Episode 1: The Myth of Leroy Jenkins
The Internet of old was fraught with perilous places, but none were as deadly as the area known by some as the World of Warcraft. In the World of Warcraft, danger lurked around every corner and young internauts had to band together just to survive.
In such a land, it was of vital importance to coordinate your actions and to make sure you were all functioning together as a team. Of all the internauts in the World of Warcraft, Leroy Jenkins was the bravest.
But he was also the most brash and headstrong. He had triumphed in many a battle on the digital planes of yore, but his prowess lent itself to hubris. And one grim day he ignored the lessons of teamwork and he led not only himself, but all those who depended on him, to ruin and an early grave.

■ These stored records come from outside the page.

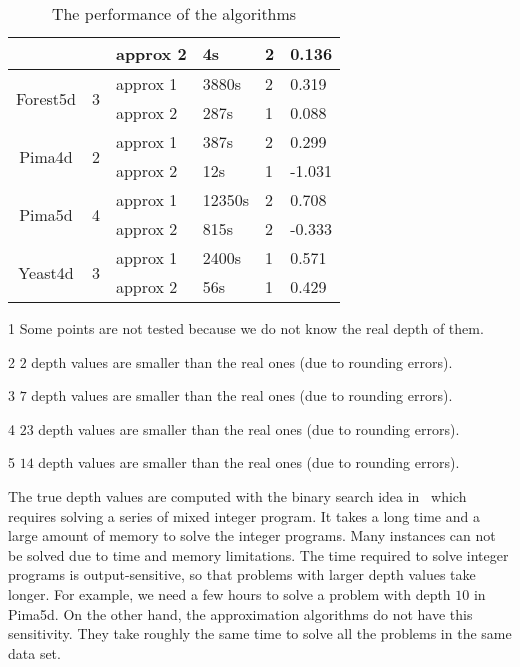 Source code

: \documentclass [letterpaper] {article}
\begin{document}
\begin{table}[!htb]
\begin{threeparttable}[b]
\begin{tabular}[center]{|c|c|l|l|l|l|}
      & & approx 2 & 4s & 2 & 0.136 \\
      \hline
      \multirow{2}{*}{Forest5d} & \multirow{2}{*}{3} & approx 1 & 3880s & 2 & 0.319\tnote{2} \\
      & & approx 2 & 287s & 1 & 0.088\tnote{3} \\
      \hline
      \multirow{2}{*}{Pima4d} & \multirow{2}{*}{2} & approx 1 & 387s & 2 & 0.299 \\
      & & approx 2 & 12s & 1 & -1.031\tnote{4} \\
      \hline
      \multirow{2}{*}{Pima5d} & \multirow{2}{*}{4} & approx 1 & 12350s & 2 & 0.708 \\
      & & approx 2 & 815s & 2 & -0.333\tnote{5} \\
      \hline
      \multirow{2}{*}{Yeast4d} & \multirow{2}{*}{3} & approx 1 & 2400s & 1 & 0.571 \\
      & & approx 2 & 56s & 1 & 0.429 \\
      \hline
    \end{tabular}
    \begin{tablenotes}
    \item [1] Some points are not tested because we do not know the real depth of them.
    \item [2] $2$ depth values are smaller than the real ones (due to rounding errors).
    \item [3] $7$ depth values are smaller than the real ones (due to rounding errors).
    \item [4] $23$ depth values are smaller than the real ones (due to rounding errors).
    \item [5] $14$ depth values are smaller than the real ones (due to rounding errors).
    \end{tablenotes}
    \caption{The performance of the algorithms}
    \label{tab:performance}
  \end{threeparttable}
\end{table}


The true depth values are computed with the binary search idea in~\cite{Chen07} which requires solving a series of mixed integer program. It takes a long time and a large amount of memory to solve the integer programs. Many instances can not be solved due to time and memory limitations. The time required to solve integer programs is output-sensitive, so that problems with larger depth values take longer. For example, we need a few hours to solve a problem with depth $10$ in Pima5d. On the other hand, the approximation algorithms do not have this sensitivity. They take roughly the same time to solve all the problems in the same data set.
\end{document}
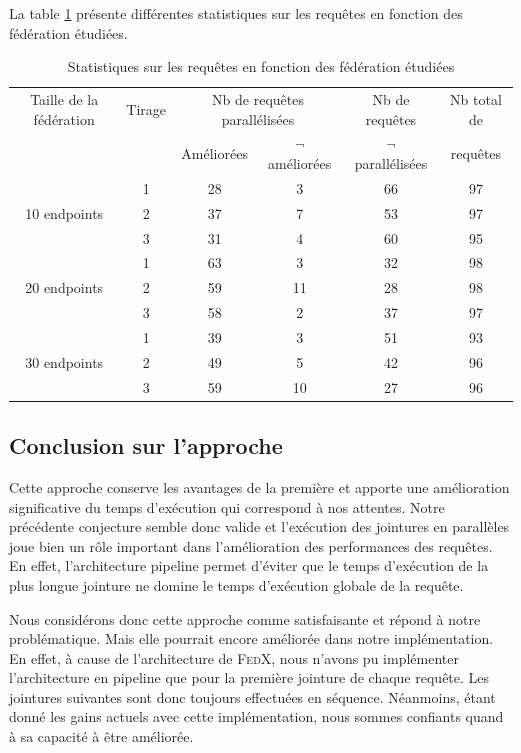 \documentclass[a4paper]{article}
\def\fedx{\textsc{FedX}\xspace}
\begin{document}
La table \ref{table:stats_pipeline} présente différentes statistiques sur les requêtes en fonction des fédération étudiées.

\begin{table}[h]
    \centering
    \begin{tabular}{|c|c|c|c|c|c|}
    \hline
    Taille de la fédération & Tirage & \multicolumn{2}{c|}{Nb de requêtes parallélisées} & Nb de requêtes & Nb total de \\
    \cline{3-4}
     & & Améliorées & $\neg$ améliorées & $\neg$ parallélisées & requêtes \\
    \hline
     & 1 & 28 & 3 & 66 & 97 \\
    \cline{2-6}
    10 endpoints & 2 & 37 & 7 & 53 & 97 \\
    \cline{2-6}
     & 3 & 31 & 4 & 60 & 95 \\
    \hline
     & 1 & 63 & 3 & 32 & 98\\
    \cline{2-6}
    20 endpoints & 2 & 59 & 11 & 28 & 98 \\
    \cline{2-6}
     & 3 & 58 & 2 & 37 & 97 \\
    \hline
     & 1 & 39 & 3 & 51 & 93 \\
    \cline{2-6}
    30 endpoints & 2 & 49 & 5 & 42 & 96 \\
    \cline{2-6}
     & 3 & 59 & 10 & 27 & 96 \\
    \hline
    \end{tabular}
    \caption{Statistiques sur les requêtes en fonction des fédération étudiées}
    \label{table:stats_pipeline}
\end{table}

\subsection{Conclusion sur l'approche}

Cette approche conserve les avantages de la première et apporte une amélioration significative du temps d'exécution qui correspond à nos attentes. Notre précédente conjecture semble donc valide et l'exécution des jointures en parallèles joue bien un rôle important dans l'amélioration des performances des requêtes. En effet, l'architecture pipeline permet d'éviter que le temps d'exécution de la plus longue jointure ne domine le temps d'exécution globale de la requête.

Nous considérons donc cette approche comme satisfaisante et répond à notre problématique. Mais elle pourrait encore améliorée dans notre implémentation. En effet, à cause de l'architecture de \fedx, nous n'avons pu implémenter l'architecture en pipeline que pour la première jointure de chaque requête. Les jointures suivantes sont donc toujours effectuées en séquence. Néanmoins, étant donné les gains actuels avec cette implémentation, nous sommes confiants quand à sa capacité à être améliorée.
\end{document}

Leroy and his comrades had journeyed far and wide in the World of Warcraft. Through combined strength of arms they had triumphed over many deadly adversaries, until they found themselves in the dragon-infested spire of Black-Rock. Dragons were deadly beasts, and his comrades had decided to confer on how to best deal with the superior numbers.
But Leroy was quick to action, and grew bored with talking. As his comrades were still calculating their best stratagem for victory with Abdul the Number-Cruncher, Leroy’s patience snapped beneath the weight of his anticipation and he rushed in boldly, if not foolishly, bellowing his trademark battle-cry of “Leeeerooooooy Jennnnnkinnnnsssssss!!!” as he rashly charged headfirst into the dragons’ den.
In an awkward moment of shock and hesitation, his comrades stood blinking and muttering to each other as Leroy disappeared into the cave’s dark mouth. Then, fearing for Leroy’s safety, they clamoured after him.
But without a coherent plan of attack, they, along with Leroy himself, were slaughtered to a man. As a punishment for his hubris, the Gods of the Internet thereafter decreed that Leroy Jenkins’ name would forever be given to those who went crashing heedlessly in towards peril, those who risked all and lost, wagering the lives of cherished friends in hopes of winning foolish glory.
The moral of the story: Always think before you act. It is a lesson you can think well on as you and your siblings forage for food in the nuclear-blasted wasteland of tomorrow (today).
The original (non-mythologized) version of this classic internet moment can be found on youtube.